7 Años

Por Alt1040, por @earcos, siento ese respeto, esa admiración y esa gratitud íntima, profunda, fundacional, que a veces uno siente pudor de airear en público por miedo a que se tilde de fanboy. La realidad es que es algo mucho mas sereno y menos mitómano, pero seguramente más difícil de explicar y de hacer comprender a quién no ha andado tu mismo camino, a quién no estaba allí, en esa curva, en el día en que se produce uno de esos terremotos intangibles en los que – por enésima vez – todo cambia para siempre.

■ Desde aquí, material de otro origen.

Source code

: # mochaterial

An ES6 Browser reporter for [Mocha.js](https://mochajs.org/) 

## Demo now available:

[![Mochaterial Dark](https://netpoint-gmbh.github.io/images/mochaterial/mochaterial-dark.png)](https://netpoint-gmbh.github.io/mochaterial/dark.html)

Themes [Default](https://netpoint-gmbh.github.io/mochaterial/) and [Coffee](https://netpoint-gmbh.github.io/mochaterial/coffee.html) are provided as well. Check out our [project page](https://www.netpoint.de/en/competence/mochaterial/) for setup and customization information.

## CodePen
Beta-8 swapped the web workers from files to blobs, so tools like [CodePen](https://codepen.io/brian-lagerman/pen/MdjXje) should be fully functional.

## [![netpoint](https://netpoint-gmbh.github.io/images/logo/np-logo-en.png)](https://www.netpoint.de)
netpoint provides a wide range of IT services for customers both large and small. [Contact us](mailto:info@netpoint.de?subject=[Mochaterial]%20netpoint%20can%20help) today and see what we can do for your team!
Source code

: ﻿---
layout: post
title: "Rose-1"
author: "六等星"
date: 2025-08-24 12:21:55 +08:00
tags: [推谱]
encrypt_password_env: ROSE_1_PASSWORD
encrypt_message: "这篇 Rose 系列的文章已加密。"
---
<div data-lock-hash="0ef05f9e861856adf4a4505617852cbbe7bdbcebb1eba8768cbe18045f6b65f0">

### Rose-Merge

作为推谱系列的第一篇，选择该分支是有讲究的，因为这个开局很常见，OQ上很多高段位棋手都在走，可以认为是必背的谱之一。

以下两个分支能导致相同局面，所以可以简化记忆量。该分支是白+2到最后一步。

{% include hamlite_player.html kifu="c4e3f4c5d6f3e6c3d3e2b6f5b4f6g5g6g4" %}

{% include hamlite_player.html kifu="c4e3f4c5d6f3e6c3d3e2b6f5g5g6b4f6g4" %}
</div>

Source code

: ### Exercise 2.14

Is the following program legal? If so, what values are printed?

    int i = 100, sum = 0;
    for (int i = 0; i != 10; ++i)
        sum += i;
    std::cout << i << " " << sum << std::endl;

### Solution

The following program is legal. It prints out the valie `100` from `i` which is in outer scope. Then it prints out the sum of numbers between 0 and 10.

Yo crecí en una casa atestada de libros. Seguramente por eso, y porque fui siempre un niño sereno por fuera al que la inquietud le vivía dentro y le asomaba por los ojos, mi abuela me enseño a leer con dos años escasos. Desde entonces no hay ninguna actividad, quizá ni dormir siquiera, que me haya tomado más tiempo ni haya llenado mas mi vida. Siempre tuve a mi alcance a los mejores: London, Verne, Flaubert, Proust, Salinger, Dante, Sartre, Valery, Melville, Bierce, Mann…y si no estaba y a mi me llamaba la atención, aunque no hubiera dinero para ropa nueva, para ir de vacaciones, para comodidades, en mi casa siempre había como conseguir dinero con que comprarme un libro. Si hay algo que tengo que agradecer a mis padres, es poner siempre los medios necesarios para ese alimento y convencerme desde muy pequeño de que no hay nunca en esta vida ningún libro que te quede grande. Cada página, cada tomo consumido, era uno de esos terremotos intangibles, era una iluminación que disfrutar a solas, un tesoro que sentirse afortunado de haber desenterrado. Algo pequeño pero inmensamente gozoso.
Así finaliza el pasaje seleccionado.